The EVA15 advanced CO2 insufflator monitors and maintains lumenal pressure within the GI tract during procedures within +/- l mm Hg. It does this via disposable tubing which connects from the insufflator to the endoscope instrument channel port. During the procedure, if the EVA15 reads a lower pressure than what was set, it automatically adds CO2. Conversely, if the unit reads a higher pressure, either due to manual insufflation or the application of argon gas during coagulation, the EVA15 evacuates the air through and in-line ULPA filter.

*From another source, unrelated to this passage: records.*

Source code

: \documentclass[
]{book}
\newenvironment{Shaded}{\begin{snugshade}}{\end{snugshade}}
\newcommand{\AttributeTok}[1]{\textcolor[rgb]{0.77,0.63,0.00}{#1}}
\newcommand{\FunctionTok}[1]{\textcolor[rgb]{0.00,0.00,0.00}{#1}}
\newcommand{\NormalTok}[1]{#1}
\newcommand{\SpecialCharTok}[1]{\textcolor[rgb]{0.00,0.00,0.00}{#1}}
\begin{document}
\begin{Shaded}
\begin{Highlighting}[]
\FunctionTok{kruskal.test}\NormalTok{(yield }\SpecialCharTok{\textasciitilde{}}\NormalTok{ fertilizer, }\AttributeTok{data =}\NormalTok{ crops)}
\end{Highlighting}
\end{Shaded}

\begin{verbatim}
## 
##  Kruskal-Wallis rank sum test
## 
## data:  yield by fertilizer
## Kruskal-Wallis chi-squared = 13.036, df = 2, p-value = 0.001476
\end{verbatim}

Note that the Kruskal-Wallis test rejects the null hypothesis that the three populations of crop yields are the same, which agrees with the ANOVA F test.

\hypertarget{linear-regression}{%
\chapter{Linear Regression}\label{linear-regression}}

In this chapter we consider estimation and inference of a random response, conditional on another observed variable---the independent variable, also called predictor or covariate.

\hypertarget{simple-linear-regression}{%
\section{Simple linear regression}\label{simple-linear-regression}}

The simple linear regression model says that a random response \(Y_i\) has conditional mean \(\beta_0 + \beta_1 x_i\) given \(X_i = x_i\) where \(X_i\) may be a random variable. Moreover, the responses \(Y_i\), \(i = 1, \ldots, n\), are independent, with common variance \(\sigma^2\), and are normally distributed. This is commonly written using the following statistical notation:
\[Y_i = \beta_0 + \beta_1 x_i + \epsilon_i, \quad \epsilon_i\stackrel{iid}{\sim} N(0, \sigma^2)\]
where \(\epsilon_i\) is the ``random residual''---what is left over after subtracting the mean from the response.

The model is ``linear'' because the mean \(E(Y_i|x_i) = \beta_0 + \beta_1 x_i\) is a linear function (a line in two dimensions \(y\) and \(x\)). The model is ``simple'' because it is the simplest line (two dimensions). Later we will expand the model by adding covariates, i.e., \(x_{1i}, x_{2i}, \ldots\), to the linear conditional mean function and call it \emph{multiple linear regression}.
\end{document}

The EVA5 is a continuous-flow CO2 insufflator which connects to the endoscope water bottle and provides CO2 during manual insufflation. There are four flow settings to allow the physician to supply the appropriate rate of insufflation for the specific procedure.

EVA15 for Endobariatrics Using PABI(Physician Activated Bilevel Insufflation)

Why EVA15 for endoscopic weight loss procedures like ESG and POSE?

During endoscopic bariatric suturing procedures, the correct gastric lumenal pressure is critical for improving efficiency and outcomes. During the procedure, the lumen is expanded and collapsed multiple times while acquiring and suturing tissue.

With Physician Activated Bilevel lnsufflation (PABI), the physician is able to set a upper pressure and a lower pressure, while switching between the two with a footswitch. The physician now has full control and has the ability to change pressures to manipulate the anatomy as needed. This reduces communication requirements, increases procedural efficiency, and allows the physician to conduct the procedure in a more controlled manner.

Why EVA15 for TORe?

During the Transoral Outlet Reduction endoscopy (TORe) procedure, the physician first ablates the edge of the gastric outlet to help it narrow and close when the outlet is sutured to reduce the outlet size. When ablating with Argon Gas Coagulation (APC), the argon increases the gastric pressure and also creates surgical smoke.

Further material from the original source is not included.